Dead-Eyed Portraits: The Real Risk of AI Headshots

There’s a story that when the speech for Great Moments with Mr. Lincoln was recorded, Walt Disney insisted on the voice actor doing the speech over and over, until he sounded exhausted and a little frustrated. Walt didn’t want the perfect oration; he knew that Lincoln would have been tired and war-weary, physically unable to deliver a perfect speech.

So he got take after take, until he got one that sounded authentic. He valued authenticity over manufactured perfection.

I went viral on LinkedIn for the first time ever. I posted about why AI Headshots are a red flag, and it got a lot of comments.

It turns out that there are a lot of opinions about AI Headshots, and as is always the case with social media, there’s very little room for nuance.

Authentic > Manufactured

The gist of the post is this: AI headshots are, by definition, inauthentic. You’re using a computer to generate some digital portrait of yourself instead of taking the time to create one.

And because of that, it tells me, “I don’t care about presenting the real version of myself.”

In a world where you can’t really trust what you see, we should generate trust but showing people who we are — what we actually look like.

It’s a first impression for anyone who doesn’t know you.

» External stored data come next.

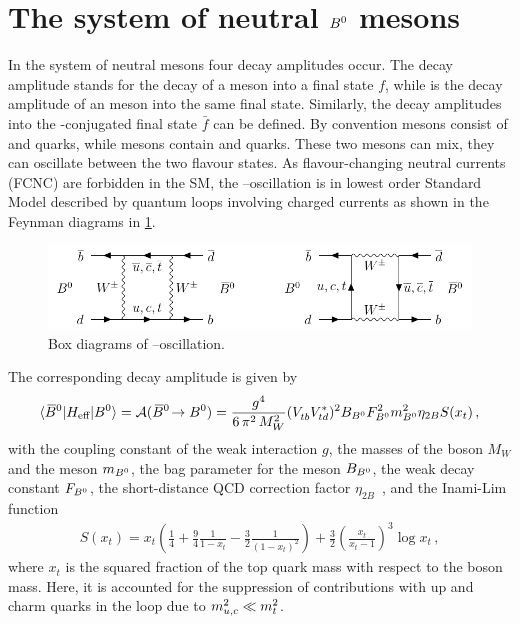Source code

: 
\section{The system of neutral \texorpdfstring{${{B}^0}$}{B0} mesons}
\label{sec:cpviolation:neutralBmesons}

In the system of neutral \Bd mesons four decay amplitudes occur. The decay
amplitude \Af stands for the decay of a \Bd meson into a final state $f$, while
\Abarf is the decay amplitude of an \Bdb meson into the same final state.
Similarly, the decay amplitudes into the \CP-conjugated final state $\bar{f}$
can be defined. By convention \Bd mesons consist of \bquarkbar and \dquark
quarks, while \Bdb mesons contain \bquark and \dquarkbar quarks. These two
mesons can mix, \ie they can oscillate between the two flavour states. As
flavour-changing neutral currents (FCNC) are forbidden in the SM, the
\Bd--\Bdb oscillation is in lowest order Standard Model described by quantum
loops involving charged currents as shown in the Feynman diagrams in
\cref{fig:cpviolation:neutralBmesons:boxdiagram}.
\begin{figure}[htb]
\centering
\includegraphics[width=\textwidth]{03-CPViolation/tikz/pdf/Boxdiagrams.pdf}
\caption{Box diagrams of \Bd--\Bdb oscillation.}
\label{fig:cpviolation:neutralBmesons:boxdiagram}
\end{figure}
The corresponding decay amplitude is given by
\begin{align}
	\langle {\ensuremath{{\kern 0.18em\overline{\kern -0.18em B}{}}{}^0}}|H_{\textrm{eff}}|{{B}^0}\rangle = \mathcal{A}({{\kern 0.18em\overline{\kern -0.18em B}{}}{}^0}\!\rightarrow{\ensuremath{{B}^0}}) = \frac{g^4}{6\,\pi^2\,M_W^2}({V_{{t}{b}}^{}}{V_{{t}{d}}^\ast})^2 B_{{{B}^0}} F_{{{B}^0}}^2 m_{{{B}^0}}^2 \eta_{2B} S(x_t)\,,
\label{eq:cpviolation:mixingamplitude}
\end{align}
with the coupling constant of the weak interaction $g$, the masses of the \W
boson $M_W$ and the \Bd meson $m_{{{B}^0}}$, the bag parameter for the \Bd meson
$B_{{{B}^0}}$, the weak decay constant $F_{{{B}^0}}$, the short-distance QCD
correction factor $\eta_{2B}$~\cite{Buchalla:1995vs}, and the Inami-Lim
function~\cite{Inami:1980fz}
\begin{align}
	S(x_t) = x_t \left(\frac 14 + \frac 94 \frac{1}{1 - x_t} - \frac 32 \frac{1}{(1 - x_t)^2}\right) + \frac 32 \left(\frac{x_t}{x_t - 1}\right)^3 \log x_t\,,
\label{eq:cpviolation:inamilim}
\end{align}
where $x_t$ is the squared fraction of the top quark mass with respect to the
\W boson mass. Here, it is accounted for the suppression of contributions with
up and charm quarks in the loop due to $m_{{u},{c}}^2 \ll
m_{{t}}^2$.

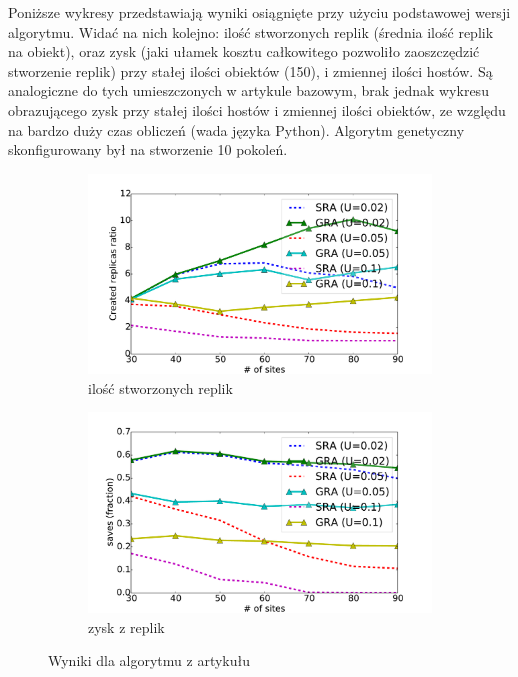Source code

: \documentclass[11pt,pdftex,a4paper]{scrartcl}
\begin{document}
Poniższe wykresy przedstawiają wyniki osiągnięte przy użyciu podstawowej wersji algorytmu.
Widać na nich kolejno: ilość stworzonych replik (średnia ilość replik na obiekt), oraz zysk (jaki 
ułamek kosztu całkowitego pozwoliło zaoszczędzić stworzenie replik) przy stałej ilości obiektów (150),
i zmiennej ilości hostów. Są analogiczne do tych umieszczonych w artykule bazowym, brak jednak wykresu
obrazującego zysk przy stałej ilości hostów i zmiennej ilości obiektów, ze względu na bardzo duży czas
obliczeń (wada języka Python). Algorytm genetyczny skonfigurowany był na stworzenie 10 pokoleń.

\begin{figure}[H]
    \centering
    \begin{subfigure}[b]{0.49\textwidth} 
        \includegraphics[width=\textwidth]{plots/replicas}
        \caption{ilość stworzonych replik}
    \end{subfigure}
    \begin{subfigure}[b]{0.49\textwidth}
        \includegraphics[width=\textwidth]{plots/saves}
        \caption{zysk z replik}
    \end{subfigure}

    \caption{Wyniki dla algorytmu z artykułu}
    \label{plot:original}
\end{figure}
\end{document}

The eyes are the window to the soul, right? Do you really want a dead-eyed, soulless version of you representing who you are?

What I’m Not Saying

One of my favorite sayings is, “Don’t hear what I’m not saying.” Unfortunately, because of the format the works for social media, there is a lot of room for people to do just that.

Here are a few things I’m not saying:

  1. Never edit your photos at all
  2. Never change your appearance ever
  3. AI headshots are the only way you can completely fake your appearance

I know you can edit a photo into oblivion and make it look nothing like the real you. I don’t think that’s good either. It’s just simply not what I’m talking about here.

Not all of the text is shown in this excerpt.